Non so se sia infelice il cinema che ha ancora bisogno di videogames (prima era il contrario) ma Prince of Persia è un giocattolo divertente in cui comanda l'effetto speciale digitale nel creare disastri, ma Jake Gyllenhaal, ex cowboy ex gay di Brockeback mountain torna nel golfo di Persia di Jarhead, in grado, dopo 3 mesi di palestra anche di camminare sui muri, esponendosi al parkour, nuova arte marziale di strada.

Per gustare il primo match di quella che l'abile produttore Jerry Bruckheimer minaccia come una trilogia alla Pirati dei Caraibi, basta regredire all'età fantasy, avere il pop corn e tornare al cinema ingenuo ed emozionante. A tutta avventura esotica fra menzogne e sortilegi, deserti e spade, magìe e villain pronti al peggio, fratelli, serpenti e la bella Gemma Arterton che, lasciata nuda e morta sul letto da Craig 007, risorge per prendere al lazo il principe Dastan.

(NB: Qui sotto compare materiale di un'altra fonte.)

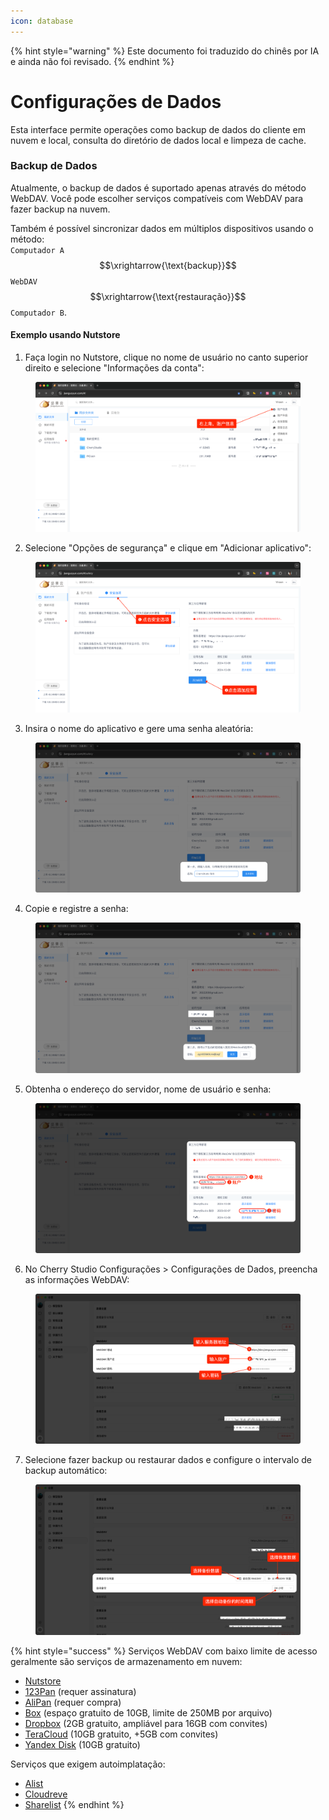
 ```yaml
---
icon: database
---
```


{% hint style="warning" %}
Este documento foi traduzido do chinês por IA e ainda não foi revisado.
{% endhint %}

# Configurações de Dados

Esta interface permite operações como backup de dados do cliente em nuvem e local, consulta do diretório de dados local e limpeza de cache.

### Backup de Dados

Atualmente, o backup de dados é suportado apenas através do método WebDAV. Você pode escolher serviços compatíveis com WebDAV para fazer backup na nuvem.

Também é possível sincronizar dados em múltiplos dispositivos usando o método:  
`Computador A` $$\xrightarrow{\text{backup}}$$ `WebDAV` $$\xrightarrow{\text{restauração}}$$ `Computador B`.

#### Exemplo usando Nutstore

1. Faça login no Nutstore, clique no nome de usuário no canto superior direito e selecione "Informações da conta":
<figure><img src="../../../.gitbook/assets/image (39).png" alt=""><figcaption></figcaption></figure>

2. Selecione "Opções de segurança" e clique em "Adicionar aplicativo":
<figure><img src="../../../.gitbook/assets/image (40).png" alt=""><figcaption></figcaption></figure>

3. Insira o nome do aplicativo e gere uma senha aleatória:
<figure><img src="../../../.gitbook/assets/image (41).png" alt=""><figcaption></figcaption></figure>

4. Copie e registre a senha:
<figure><img src="../../../.gitbook/assets/image (42).png" alt=""><figcaption></figcaption></figure>

5. Obtenha o endereço do servidor, nome de usuário e senha:
<figure><img src="../../../.gitbook/assets/image (43).png" alt=""><figcaption></figcaption></figure>

6. No Cherry Studio Configurações > Configurações de Dados, preencha as informações WebDAV:
<figure><img src="../../../.gitbook/assets/image (48).png" alt=""><figcaption></figcaption></figure>

7. Selecione fazer backup ou restaurar dados e configure o intervalo de backup automático:
<figure><img src="../../../.gitbook/assets/image (47).png" alt=""><figcaption></figcaption></figure>

{% hint style="success" %}
Serviços WebDAV com baixo limite de acesso geralmente são serviços de armazenamento em nuvem:
* [Nutstore](https://www.jianguoyun.com/)
* [123Pan](https://www.123pan.com/) (requer assinatura)
* [AliPan](https://www.alipan.com/) (requer compra)
* [Box](https://www.box.com/) (espaço gratuito de 10GB, limite de 250MB por arquivo)
* [Dropbox](https://www.dropbox.com/) (2GB gratuito, ampliável para 16GB com convites)
* [TeraCloud](https://teracloud.jp/en/) (10GB gratuito, +5GB com convites)
* [Yandex Disk](https://disk.yandex.com/) (10GB gratuito)

Serviços que exigem autoimplatação:
* [Alist](https://alist.nn.ci/zh/)
* [Cloudreve](https://cloudreve.org/)
* [Sharelist](https://github.com/reruin/sharelist)
{% endhint %}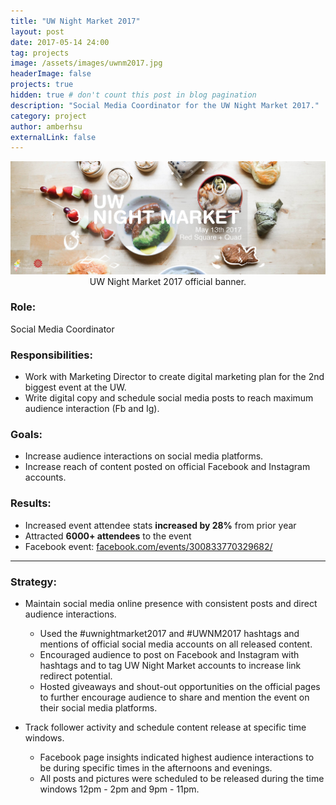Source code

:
 ```yaml
---
title: "UW Night Market 2017"
layout: post
date: 2017-05-14 24:00
tag: projects
image: /assets/images/uwnm2017.jpg
headerImage: false
projects: true
hidden: true # don't count this post in blog pagination
description: "Social Media Coordinator for the UW Night Market 2017."
category: project
author: amberhsu
externalLink: false
---
```


<div style="text-align: center">
    <img class="image" src="/assets/images/uwnm2017.jpg" alt="UW Night Market 2017 official banner." width="850"/>
    <figcaption class="caption">UW Night Market 2017 official banner.</figcaption>
</div>

### Role: 
Social Media Coordinator

### Responsibilities:
- Work with Marketing Director to create digital marketing plan for the 2nd biggest event at the UW.
- Write digital copy and schedule social media posts to reach maximum audience interaction (Fb and Ig).

### Goals:
- Increase audience interactions on social media platforms.
- Increase reach of content posted on official Facebook and Instagram accounts.

### Results:
- Increased event attendee stats **increased by 28%** from prior year
- Attracted **6000+ attendees** to the event
- Facebook event: [facebook.com/events/300833770329682/](https://www.facebook.com/events/300833770329682/)

---

### Strategy:
- Maintain social media online presence with consistent posts and direct audience interactions.
    - Used the #uwnightmarket2017 and #UWNM2017 hashtags and mentions of official social media accounts on all released content.
    - Encouraged audience to post on Facebook and Instagram with hashtags and to tag UW Night Market accounts to increase link redirect potential.
    - Hosted giveaways and shout-out opportunities on the official pages to further encourage audience to share and mention the event on their social media platforms.

- Track follower activity and schedule content release at specific time windows.
    - Facebook page insights indicated highest audience interactions to be during specific times in the afternoons and evenings.
    - All posts and pictures were scheduled to be released during the time windows 12pm - 2pm and 9pm - 11pm.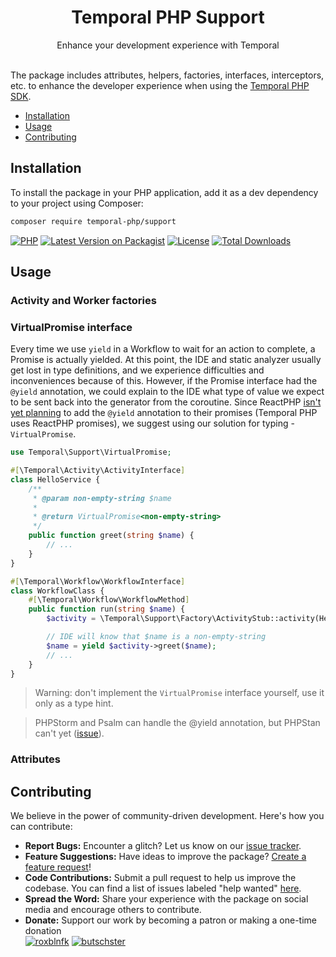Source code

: <div align="center">
    <h1 align="center">Temporal PHP Support</h1>
    <div>Enhance your development experience with Temporal</div>
</div>

<br />

The package includes attributes, helpers, factories, interfaces, interceptors, 
etc. to enhance the developer experience when using the [Temporal PHP SDK](https://github.com/temporalio/sdk-php).


- [Installation](#installation)
- [Usage](#usage)
- [Contributing](#contributing)

## Installation

To install the package in your PHP application, add it as a dev dependency
to your project using Composer:

```bash
composer require temporal-php/support
```

[![PHP](https://img.shields.io/packagist/php-v/temporal-php/support.svg?style=flat-square&logo=php)](https://packagist.org/packages/temporal-php/support)
[![Latest Version on Packagist](https://img.shields.io/packagist/v/temporal-php/support.svg?style=flat-square&logo=packagist)](https://packagist.org/packages/temporal-php/support)
[![License](https://img.shields.io/packagist/l/temporal-php/support.svg?style=flat-square)](LICENSE.md)
[![Total Downloads](https://img.shields.io/packagist/dt/temporal-php/support.svg?style=flat-square)](https://packagist.org/packages/temporal-php/support)


## Usage

### Activity and Worker factories

### VirtualPromise interface

Every time we use `yield` in a Workflow to wait for an action to complete, a Promise is actually yielded.
At this point, the IDE and static analyzer usually get lost in type definitions,
and we experience difficulties and inconveniences because of this.
However, if the Promise interface had the `@yield` annotation, we could explain to the IDE what type of value we expect to be sent back into the generator from the coroutine.
Since ReactPHP [isn't yet planning](https://github.com/orgs/reactphp/discussions/536) to add the `@yield` annotation to their promises (Temporal PHP uses ReactPHP promises),
we suggest using our solution for typing - `VirtualPromise`.

```php
use Temporal\Support\VirtualPromise;

#[\Temporal\Activity\ActivityInterface]
class HelloService {
    /**
     * @param non-empty-string $name
     *
     * @return VirtualPromise<non-empty-string>
     */
    public function greet(string $name) {
        // ...
    }
}

#[\Temporal\Workflow\WorkflowInterface]
class WorkflowClass {
    #[\Temporal\Workflow\WorkflowMethod]
    public function run(string $name) {
        $activity = \Temporal\Support\Factory\ActivityStub::activity(HelloService::class);

        // IDE will know that $name is a non-empty-string
        $name = yield $activity->greet($name);
        // ...
    }
}
```

> Warning: don't implement the `VirtualPromise` interface yourself, use it only as a type hint.

> PHPStorm and Psalm can handle the @yield annotation, but PHPStan can't yet ([issue](https://github.com/phpstan/phpstan/issues/4245)).

### Attributes

## Contributing

We believe in the power of community-driven development. Here's how you can contribute:

- **Report Bugs:** Encounter a glitch? Let us know on our [issue tracker](https://github.com/temporal-php/support/issues).
- **Feature Suggestions:** Have ideas to improve the package? [Create a feature request](https://github.com/temporal-php/support/issues)!
- **Code Contributions:** Submit a pull request to help us improve the codebase. You can find a list of
  issues labeled "help wanted" [here](https://github.com/temporal-php/support/issues?q=is%3Aopen+is%3Aissue+label%3A%22help+wanted%22).
- **Spread the Word:** Share your experience with the package on social media and encourage others to contribute. 
- **Donate:** Support our work by becoming a patron or making a one-time donation  
  [![roxblnfk](https://img.shields.io/endpoint.svg?url=https%3A%2F%2Fshieldsio-patreon.vercel.app%2Fapi%3Fusername%3Droxblnfk%26type%3Dpatrons&label=roxblnfk&style=flat-square)](https://patreon.com/roxblnfk)
  [![butschster](https://img.shields.io/endpoint.svg?url=https%3A%2F%2Fshieldsio-patreon.vercel.app%2Fapi%3Fusername%3Dbutschster%26type%3Dpatrons&label=butschster&style=flat-square)](https://patreon.com/butschster)




<!--

Quality badges:

[![Tests Status](https://img.shields.io/github/actions/workflow/status/temporal-php/support/testing.yml?label=tests&style=flat-square)](https://github.com/temporal-php/support/actions/workflows/testing.yml?query=workflow%3Atesting%3Amaster)
[![Dependency status](https://php.package.health/packages/temporal-php/support/dev-master/status.svg)](https://php.package.health/packages/temporal-php/support/dev-master)

# (tests coverage)
# (types coverage)
# (psalm level)
# (static analysis)
# (mutation)
# (scrutinizer score)
# (code style)
-->
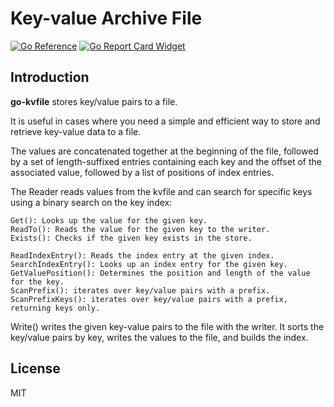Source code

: # Key-value Archive File

[![Go Reference](https://pkg.go.dev/badge/github.com/paralin/go-kvfile.svg)](https://pkg.go.dev/github.com/paralin/go-kvfile)
[![Go Report Card Widget]][Go Report Card]

[Go Report Card Widget]: https://goreportcard.com/badge/github.com/paralin/go-kvfile
[Go Report Card]: https://goreportcard.com/report/github.com/paralin/go-kvfile

## Introduction

**go-kvfile** stores key/value pairs to a file.

It is useful in cases where you need a simple and efficient way to store and
retrieve key-value data to a file.

The values are concatenated together at the beginning of the file, followed by a
set of length-suffixed entries containing each key and the offset of the
associated value, followed by a list of positions of index entries.

The Reader reads values from the kvfile and can search for specific keys using a
binary search on the key index:

```
Get(): Looks up the value for the given key.
ReadTo(): Reads the value for the given key to the writer.
Exists(): Checks if the given key exists in the store.

ReadIndexEntry(): Reads the index entry at the given index.
SearchIndexEntry(): Looks up an index entry for the given key.
GetValuePosition(): Determines the position and length of the value for the key.
ScanPrefix(): iterates over key/value pairs with a prefix.
ScanPrefixKeys(): iterates over key/value pairs with a prefix, returning keys only.
```

Write() writes the given key-value pairs to the file with the writer. It sorts
the key/value pairs by key, writes the values to the file, and builds the index.

## License

MIT
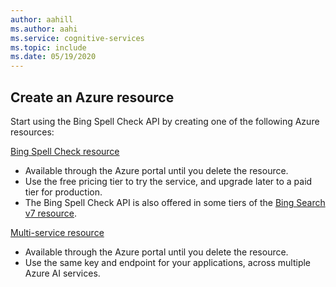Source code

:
 ```yaml
---
author: aahill
ms.author: aahi
ms.service: cognitive-services
ms.topic: include
ms.date: 05/19/2020
---
```


## Create an Azure resource

Start using the Bing Spell Check API by creating one of the following Azure resources:

[Bing Spell Check resource](https://portal.azure.com/#create/Microsoft.CognitiveServicesBingSpellCheck-v7)
   * Available through the Azure portal until you delete the resource.
   * Use the free pricing tier to try the service, and upgrade later to a paid tier for production.
   * The Bing Spell Check API is also offered in some tiers of the [Bing Search v7 resource](https://portal.azure.com/#create/Microsoft.CognitiveServicesBingSearch-v7).
    
[Multi-service resource](https://portal.azure.com/#create/Microsoft.CognitiveServicesAllInOne)
   * Available through the Azure portal until you delete the resource.  
   * Use the same key and endpoint for your applications, across multiple Azure AI services.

Che vuole appropriarsi del pugnale magico, ambìto dai perfidi, che permette di riavvolgere il tempo come nelle profezie di Wells, in Accadde domani di Clair, nei giochi edipici di Ritorno al futuro. I due prenotatissimi amanti battibeccano tra un cataclisma e un altro (magnifico il tempio di sabbia fino al centro della Terra); poi, come si addice al film tratto dal mitico videogame dell'89 che ha venduto 14 milioni di copie, ecco in saldo salti ed equilibrismi, capriole e corse con cui Gyllenhaal gioca anche di spirito e smaltisce i cinque kg di muscoli del training.

Ma come si addice a un gioco, gli effetti visivi sono assoluti padroni nei panorami magnifici computerizzati dal vivo del Marocco, mentre il clou è il riavvolgimento del tempo che passa e va come un vortice sui profili degli attori, effetto digitale giocato sul ralenti come il famoso "bullet time" di Matrix, che smorzava la velocità dei proiettili. Pur senza scomodare Proust, viene in mente Lawrence d'Arabia, grazie a un accordo musicale di flagrante plagio e per il marketing esotico dell'insieme che alla fine risulta avvolgente e gradevole anche perché si evita troppa adrenalina e soprattutto il 3D che avrebbe gettato sabbia negli occhi non in senso metaforico. Dirige il tutto Mike Newell, autore inglese di 4 matrimoni e un funerale e di un Harry Potter, DNA da colonialismo; cast protetto da ghiotti caratteristi inglesi come Kingsley e il bravo Alfred Molina, tipo-kolossal Anni 60.

Che poi sia addirittura un film scespiriano in cui vagano fantasmi di Riccardo III e Re Lear, qui avrei seri dubbi.